> **Requirement**: A picture-free, exact reproduction of the listing that follows is required.

> **Records supplied**:

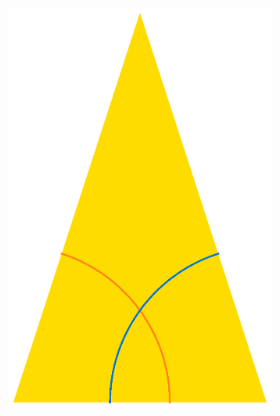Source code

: \documentclass[
  oneside,
  11pt, a4paper,
  footinclude=true,
  headinclude=true,
  cleardoublepage=empty
]{scrbook}
\begin{document}
\begin{figure}[H]
        \begin{subfigure}[b]{\textwidth}
        \begin{subfigure}[b]{0.4\textwidth}
        \centering
		\includegraphics[scale=0.3]{RobinsonSkinny}
        \end{subfigure}\hfill \raisebox{30px}{\huge$\rightarrow$} \hfill
        \begin{subfigure}[b]{0.4\textwidth}
        \centering

\end{subfigure}
\end{subfigure}
\end{figure}
\end{document}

> **Written solution**:
Source code

: \documentclass[
  oneside,
  11pt, a4paper,
  footinclude=true,
  headinclude=true,
  cleardoublepage=empty
]{scrbook}
\begin{document}
\begin{figure}[H]
        \begin{subfigure}[b]{\textwidth}
        \begin{subfigure}[b]{0.4\textwidth}
        \centering
		\includegraphics[scale=0.3]{RobinsonSkinny}
        \end{subfigure}\hfill \raisebox{30px}{\huge$\rightarrow$} \hfill
        \begin{subfigure}[b]{0.4\textwidth}
        \centering

\end{subfigure}
\end{subfigure}
\end{figure}
\end{document}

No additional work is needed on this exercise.